03/03/2015
O calor e a seca recorde deste verão parecem ter trazido mais tormentos do que falta de água e permanente desconforto. Um desequilíbrio ambiental pode estar entre as possíveis causas de um episódio de malária autóctone — em bom português, nativa do lugar — no Estado do Rio. São poucos casos, 14 pessoas neste verão, segundo o geneticista da UFRJ Mariano Zalis, que participa do grupo que estuda a malária na Mata Atlântica, liderado pela Fiocruz. Mas o padrão molecular do parasita, segundo ele, parece ser novo, para uma infecção da qual o estado se considerava oficialmente livre há quatro décadas. Não há motivo para pânico, mas sim para cuidados na hora de se aventurar em ambientes naturais, o que deve ser feito sempre com a proteção de repelentes de insetos.

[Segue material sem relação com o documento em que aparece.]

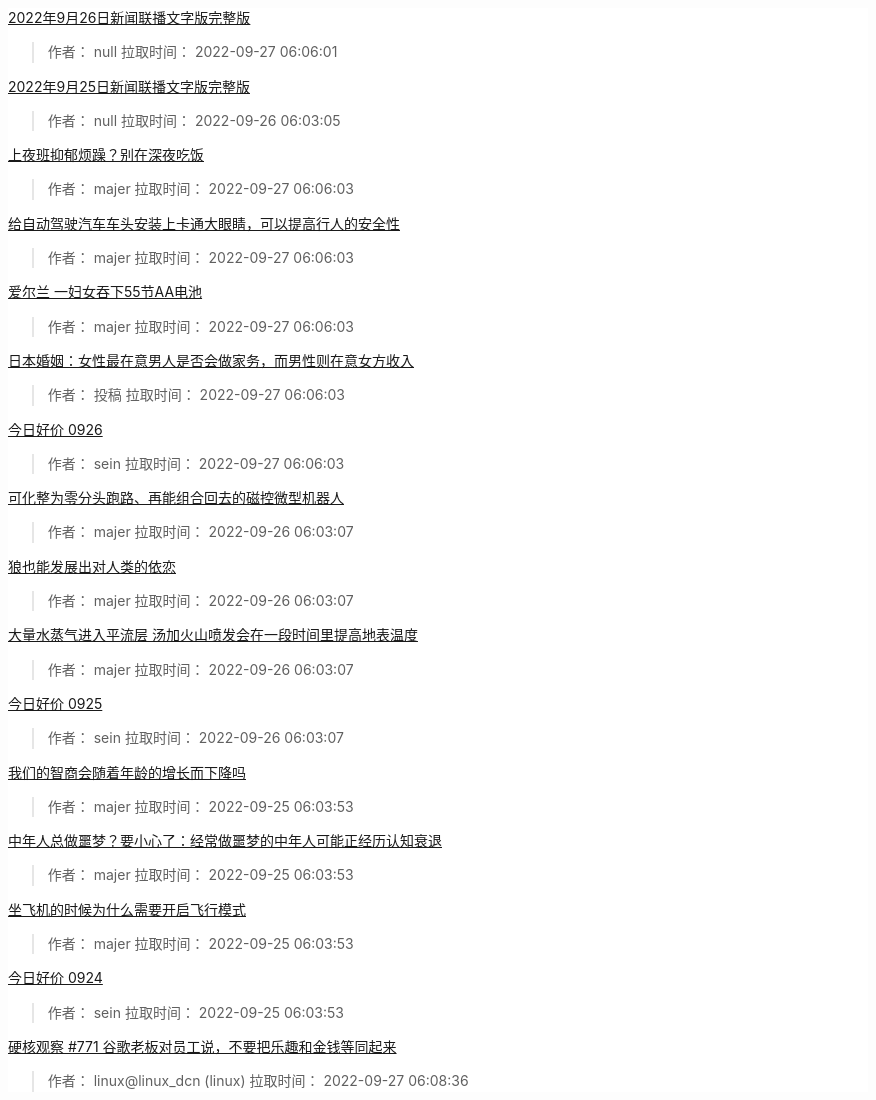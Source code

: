  [2022年9月26日新闻联播文字版完整版](http://www.xwlb.com.cn/11488.html)

> 作者： null  拉取时间： 2022-09-27 06:06:01

 [2022年9月25日新闻联播文字版完整版](http://www.xwlb.com.cn/11474.html)

> 作者： null  拉取时间： 2022-09-26 06:03:05

 [上夜班抑郁烦躁？别在深夜吃饭](http://jandan.net/p/111344)

> 作者： majer  拉取时间： 2022-09-27 06:06:03

 [给自动驾驶汽车车头安装上卡通大眼睛，可以提高行人的安全性](http://jandan.net/p/111396)

> 作者： majer  拉取时间： 2022-09-27 06:06:03

 [爱尔兰 一妇女吞下55节AA电池](http://jandan.net/p/111359)

> 作者： majer  拉取时间： 2022-09-27 06:06:03

 [日本婚姻：女性最在意男人是否会做家务，而男性则在意女方收入](http://jandan.net/p/111394)

> 作者： 投稿  拉取时间： 2022-09-27 06:06:03

 [今日好价 0926](http://jandan.net/p/111393)

> 作者： sein  拉取时间： 2022-09-27 06:06:03

 [可化整为零分头跑路、再能组合回去的磁控微型机器人](http://jandan.net/p/111392)

> 作者： majer  拉取时间： 2022-09-26 06:03:07

 [狼也能发展出对人类的依恋](http://jandan.net/p/111388)

> 作者： majer  拉取时间： 2022-09-26 06:03:07

 [大量水蒸气进入平流层 汤加火山喷发会在一段时间里提高地表温度](http://jandan.net/p/111389)

> 作者： majer  拉取时间： 2022-09-26 06:03:07

 [今日好价 0925](http://jandan.net/p/111391)

> 作者： sein  拉取时间： 2022-09-26 06:03:07

 [我们的智商会随着年龄的增长而下降吗](http://jandan.net/p/111384)

> 作者： majer  拉取时间： 2022-09-25 06:03:53

 [中年人总做噩梦？要小心了：经常做噩梦的中年人可能正经历认知衰退](http://jandan.net/p/111381)

> 作者： majer  拉取时间： 2022-09-25 06:03:53

 [坐飞机的时候为什么需要开启飞行模式](http://jandan.net/p/111375)

> 作者： majer  拉取时间： 2022-09-25 06:03:53

 [今日好价 0924](http://jandan.net/p/111387)

> 作者： sein  拉取时间： 2022-09-25 06:03:53

 [硬核观察 #771 谷歌老板对员工说，不要把乐趣和金钱等同起来](https://linux.cn/article-15074-1.html?utm_source=rss&utm_medium=rss)

> 作者： linux@linux_dcn (linux)  拉取时间： 2022-09-27 06:08:36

De acordo com Zalis, todos os casos, à exceção de um, são de moradores da Zona Sul do Rio de Janeiro, que haviam passado férias no início do verão em casas dentro de matas da Serra, em florestas nas cercanias de Petrópolis, Friburgo, Lumiar, Sana e Guapimirim. Em comum, muitos casos de banhos de cachoeiras, que neste ano de seca recorde — a pior registrada no estado — tornaram-se criadouros naturais para o mosquito transmissor do parasita plasmódio, que provoca a malária.
As larvas do mosquito Anopheles kertezia cruzii se desenvolvem dentro do copo das bromélias da Mata Atlântica. Normalmente, as chuvas as varrem e ajudam a controlar a doença.